I agree I need to discuss this with them, but they don't see fit to man the phones on Sunday. The $100 modem is a purchase price, or $8/month. I'll see if I can chase down the wired/wireless info again.


----------



## Doggitter (Dec 18, 2005)

Well, here is a link to the modem page. I spaced on specs, it is a wireless router/modem. That would be the DSL gateway then. If that's true I haven't found anything that is much better deal.

http://www.qwest.com/residential/internet/modems.html


----------



## JohnWill (Oct 19, 2002)

$100 is a lot for their modem, I'd buy my own if it's an option.


----------



## Frank4d (Sep 10, 2006)

If you choose to buy a modem you need to make sure the VPI & VCI settings are compatible with your DSL provider equipment, or they are configurable. 0/35 and 8/35 settings are the most common.


----------



## Doggitter (Dec 18, 2005)

Ok, can I put a little twist into this thread? 
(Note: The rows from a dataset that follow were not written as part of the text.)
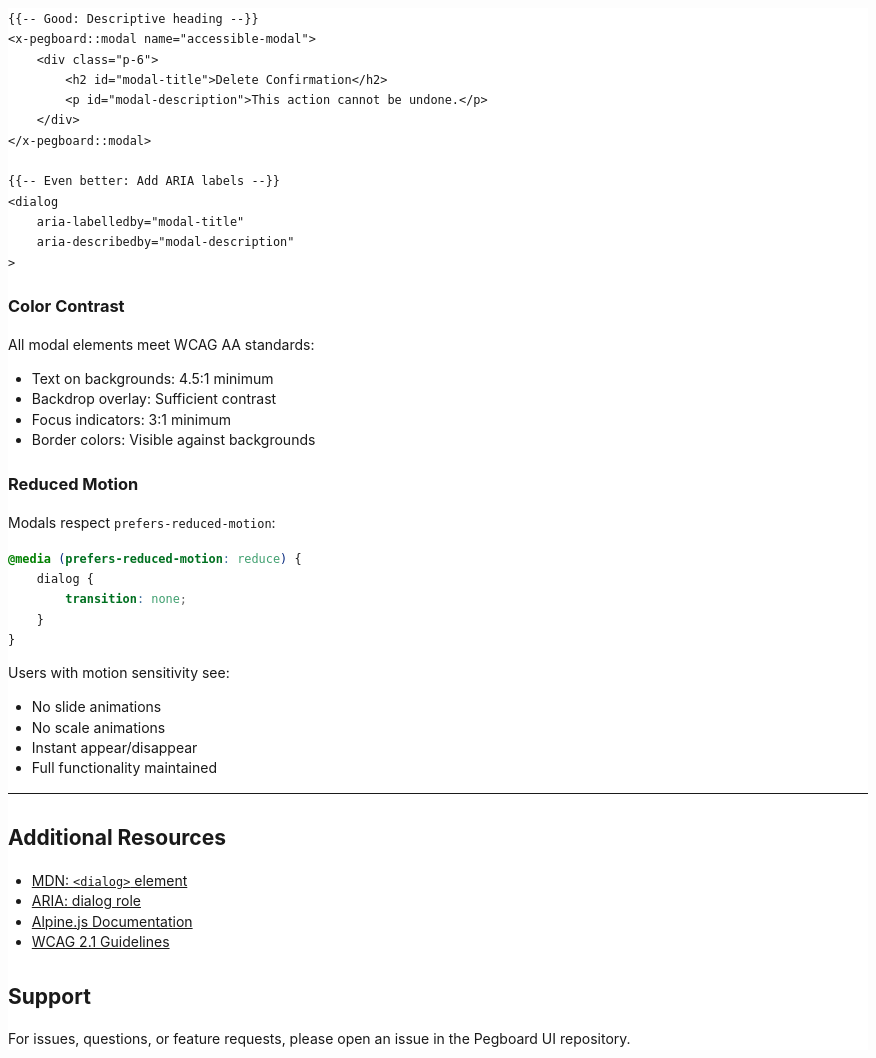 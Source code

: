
 ```blade
{{-- Good: Descriptive heading --}}
<x-pegboard::modal name="accessible-modal">
    <div class="p-6">
        <h2 id="modal-title">Delete Confirmation</h2>
        <p id="modal-description">This action cannot be undone.</p>
    </div>
</x-pegboard::modal>

{{-- Even better: Add ARIA labels --}}
<dialog
    aria-labelledby="modal-title"
    aria-describedby="modal-description"
>
```

### Color Contrast

All modal elements meet WCAG AA standards:
- Text on backgrounds: 4.5:1 minimum
- Backdrop overlay: Sufficient contrast
- Focus indicators: 3:1 minimum
- Border colors: Visible against backgrounds

### Reduced Motion

Modals respect `prefers-reduced-motion`:

```css
@media (prefers-reduced-motion: reduce) {
    dialog {
        transition: none;
    }
}
```

Users with motion sensitivity see:
- No slide animations
- No scale animations
- Instant appear/disappear
- Full functionality maintained

---

## Additional Resources

- [MDN: `<dialog>` element](https://developer.mozilla.org/en-US/docs/Web/HTML/Element/dialog)
- [ARIA: dialog role](https://developer.mozilla.org/en-US/docs/Web/Accessibility/ARIA/Roles/dialog_role)
- [Alpine.js Documentation](https://alpinejs.dev)
- [WCAG 2.1 Guidelines](https://www.w3.org/WAI/WCAG21/quickref/)

## Support

For issues, questions, or feature requests, please open an issue in the Pegboard UI repository.
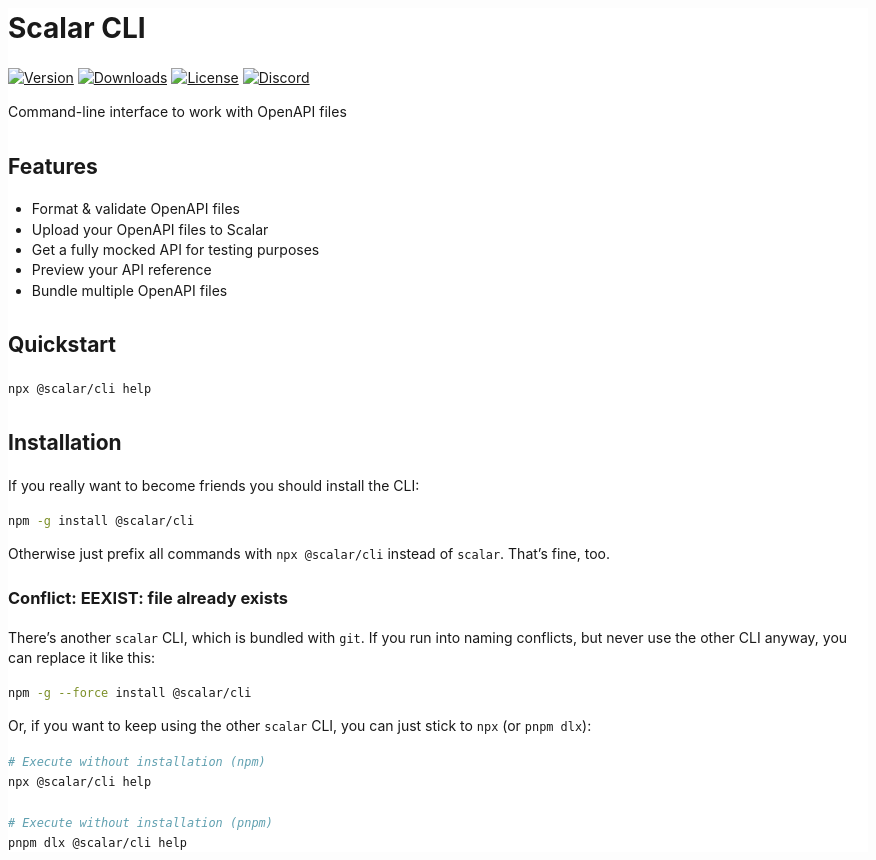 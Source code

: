 # Scalar CLI

[![Version](https://img.shields.io/npm/v/%40scalar/cli)](https://www.npmjs.com/package/@scalar/cli)
[![Downloads](https://img.shields.io/npm/dm/%40scalar/cli)](https://www.npmjs.com/package/@scalar/cli)
[![License](https://img.shields.io/npm/l/%40scalar%2Fapi-reference)](https://www.npmjs.com/package/@scalar/cli)
[![Discord](https://img.shields.io/discord/1135330207960678410?style=flat&color=5865F2)](https://discord.gg/scalar)

Command-line interface to work with OpenAPI files

## Features

- Format & validate OpenAPI files
- Upload your OpenAPI files to Scalar
- Get a fully mocked API for testing purposes
- Preview your API reference
- Bundle multiple OpenAPI files

## Quickstart

```bash
npx @scalar/cli help
```

## Installation

If you really want to become friends you should install the CLI:

```bash
npm -g install @scalar/cli
```

Otherwise just prefix all commands with `npx @scalar/cli` instead of `scalar`. That’s fine, too.

### Conflict: EEXIST: file already exists

There’s another `scalar` CLI, which is bundled with `git`. If you run into naming conflicts, but never use the other CLI anyway, you can replace it like this:

```bash
npm -g --force install @scalar/cli
```

Or, if you want to keep using the other `scalar` CLI, you can just stick to `npx` (or `pnpm dlx`):

```bash
# Execute without installation (npm)
npx @scalar/cli help

# Execute without installation (pnpm)
pnpm dlx @scalar/cli help
```
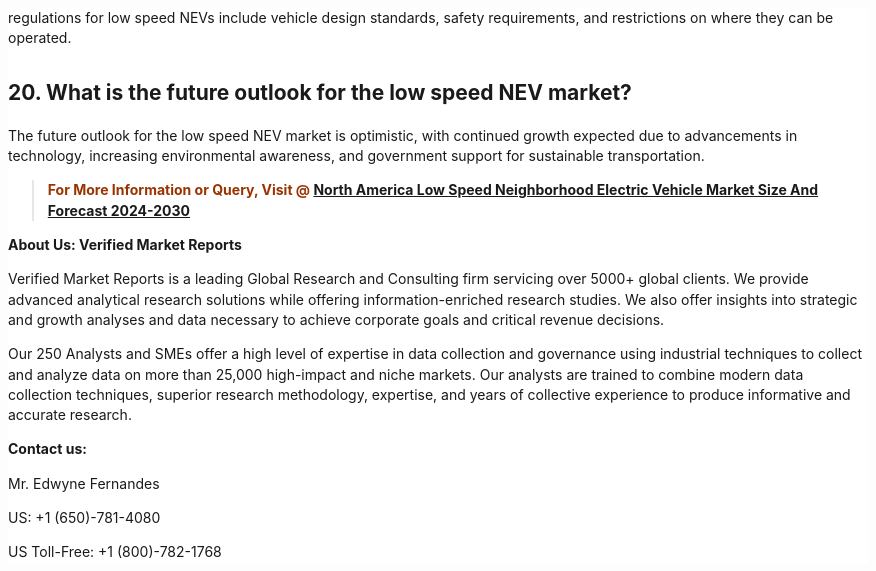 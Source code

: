 regulations for low speed NEVs include vehicle design standards, safety requirements, and restrictions on where they can be operated.</p><h2>20. What is the future outlook for the low speed NEV market?</div><div></h2><p>The future outlook for the low speed NEV market is optimistic, with continued growth expected due to advancements in technology, increasing environmental awareness, and government support for sustainable transportation.</p></body></html></p><blockquote><p><span style="color: #993300;"><strong>For More Information or Query, Visit @ <a href="https://www.verifiedmarketreports.com/product/low-speed-neighborhood-electric-vehicle-market/">North America Low Speed Neighborhood Electric Vehicle Market Size And Forecast 2024-2030</a></strong></span></p></blockquote><p><strong>About Us: Verified Market Reports</strong></p><p>Verified Market Reports is a leading Global Research and Consulting firm servicing over 5000+ global clients. We provide advanced analytical research solutions while offering information-enriched research studies. We also offer insights into strategic and growth analyses and data necessary to achieve corporate goals and critical revenue decisions.</p><p>Our 250 Analysts and SMEs offer a high level of expertise in data collection and governance using industrial techniques to collect and analyze data on more than 25,000 high-impact and niche markets. Our analysts are trained to combine modern data collection techniques, superior research methodology, expertise, and years of collective experience to produce informative and accurate research.</p><p><strong>Contact us:</strong></p><p>Mr. Edwyne Fernandes</p><p>US: +1 (650)-781-4080</p><p>US Toll-Free: +1 (800)-782-1768</p>
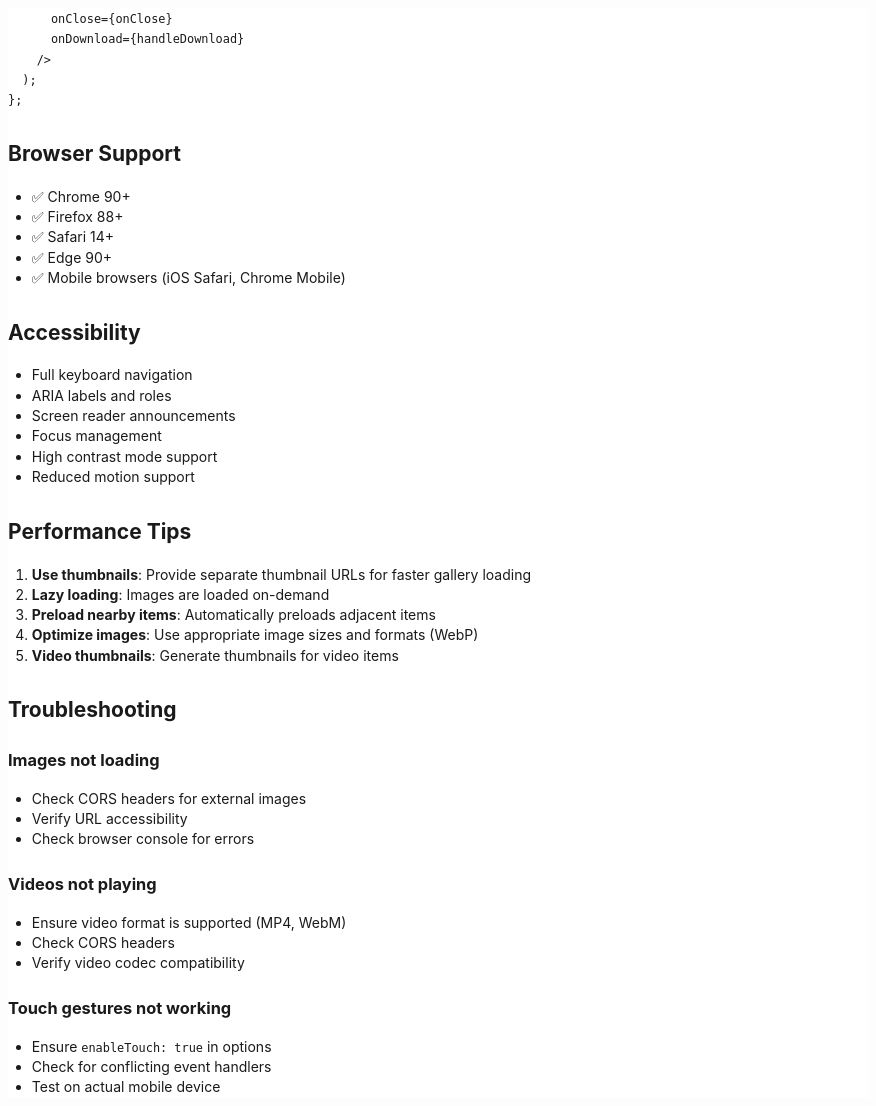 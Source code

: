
 ```tsx
      onClose={onClose}
      onDownload={handleDownload}
    />
  );
};
```

## Browser Support

- ✅ Chrome 90+
- ✅ Firefox 88+
- ✅ Safari 14+
- ✅ Edge 90+
- ✅ Mobile browsers (iOS Safari, Chrome Mobile)

## Accessibility

- Full keyboard navigation
- ARIA labels and roles
- Screen reader announcements
- Focus management
- High contrast mode support
- Reduced motion support

## Performance Tips

1. **Use thumbnails**: Provide separate thumbnail URLs for faster gallery loading
2. **Lazy loading**: Images are loaded on-demand
3. **Preload nearby items**: Automatically preloads adjacent items
4. **Optimize images**: Use appropriate image sizes and formats (WebP)
5. **Video thumbnails**: Generate thumbnails for video items

## Troubleshooting

### Images not loading
- Check CORS headers for external images
- Verify URL accessibility
- Check browser console for errors

### Videos not playing
- Ensure video format is supported (MP4, WebM)
- Check CORS headers
- Verify video codec compatibility

### Touch gestures not working
- Ensure `enableTouch: true` in options
- Check for conflicting event handlers
- Test on actual mobile device
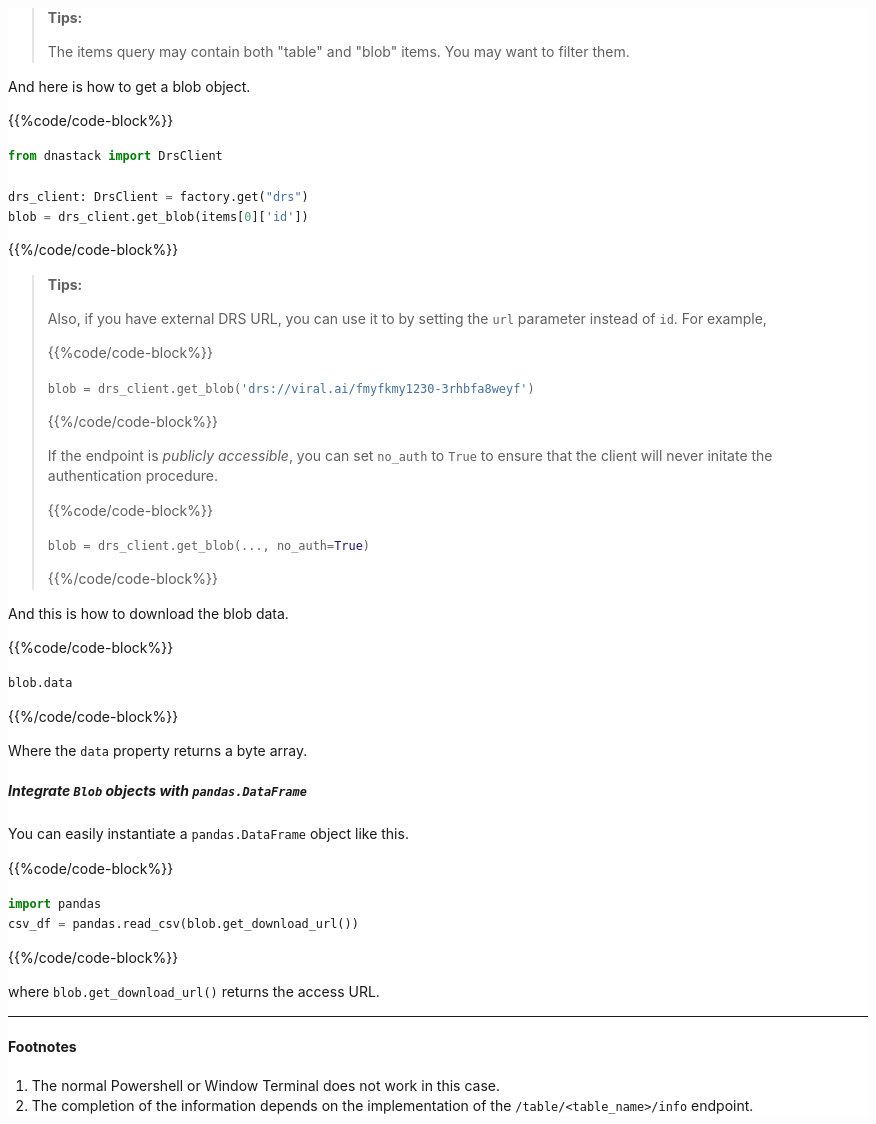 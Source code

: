 > **Tips:**
>
> The items query may contain both "table" and "blob" items. You may want to filter them.

And here is how to get a blob object.

{{%code/code-block%}}
```python
from dnastack import DrsClient

drs_client: DrsClient = factory.get("drs")
blob = drs_client.get_blob(items[0]['id'])
```
{{%/code/code-block%}}

> **Tips:**
>
> Also, if you have external DRS URL, you can use it to by setting the `url` parameter instead of `id`. For example,
>
> {{%code/code-block%}}
> ```python
> blob = drs_client.get_blob('drs://viral.ai/fmyfkmy1230-3rhbfa8weyf')
> ```
> {{%/code/code-block%}}
>
> If the endpoint is *publicly accessible*, you can set `no_auth` to `True` to ensure that the client will never initate the authentication procedure.
>
> {{%code/code-block%}}
> ```python
> blob = drs_client.get_blob(..., no_auth=True)
> ```
> {{%/code/code-block%}}

And this is how to download the blob data.

{{%code/code-block%}}
```python
blob.data
```
{{%/code/code-block%}}

Where the `data` property returns a byte array.

##### Integrate `Blob` objects with `pandas.DataFrame`

You can easily instantiate a `pandas.DataFrame` object like this.

{{%code/code-block%}}
```python
import pandas
csv_df = pandas.read_csv(blob.get_download_url())
```
{{%/code/code-block%}}

where `blob.get_download_url()` returns the access URL.

---

#### Footnotes

1. The normal Powershell or Window Terminal does not work in this case.
2. The completion of the information depends on the implementation of the `/table/<table_name>/info` endpoint.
If we're going to do the DSL thing(already signed up), can anyone tell me what hardware I'll need to run DSL with a router that is wireless in the house? And how do I tell if any of this is in this computer?


----------



## JohnWill (Oct 19, 2002)

Well, you'll need a DSL modem and a wireless router, or you can buy a combo unit that's a DSL modem/router. As for telling what you need in "this" computer, we'll need to know something about "this" computer.


----------



## Doggitter (Dec 18, 2005)

Thanks for the help folks. 

The computer we have now is a Pavillion a305w, purchased 2.5 years ago from a dept. store. There have been no internal changes in hardware since we gt it. It's sold as a 2.7ghz/248m ram. There is a selection in Control panel named Wireless Network Setup. Does this suggest there is already hardware installed or is it just a generic XP inclusion?


----------



## JohnWill (Oct 19, 2002)

Look in Device Manager under Network Controllers. If there's a wireless adapter there, you have wireless capability.


----------



## Doggitter (Dec 18, 2005)

Realtech fast ethernet NIC is the only thing listed. That's not it right?


----------



## JohnWill (Oct 19, 2002)

Nope, apparently you don't have a wireless adapter. They're not expensive, look around for a PCMCIA wireless adapter.


----------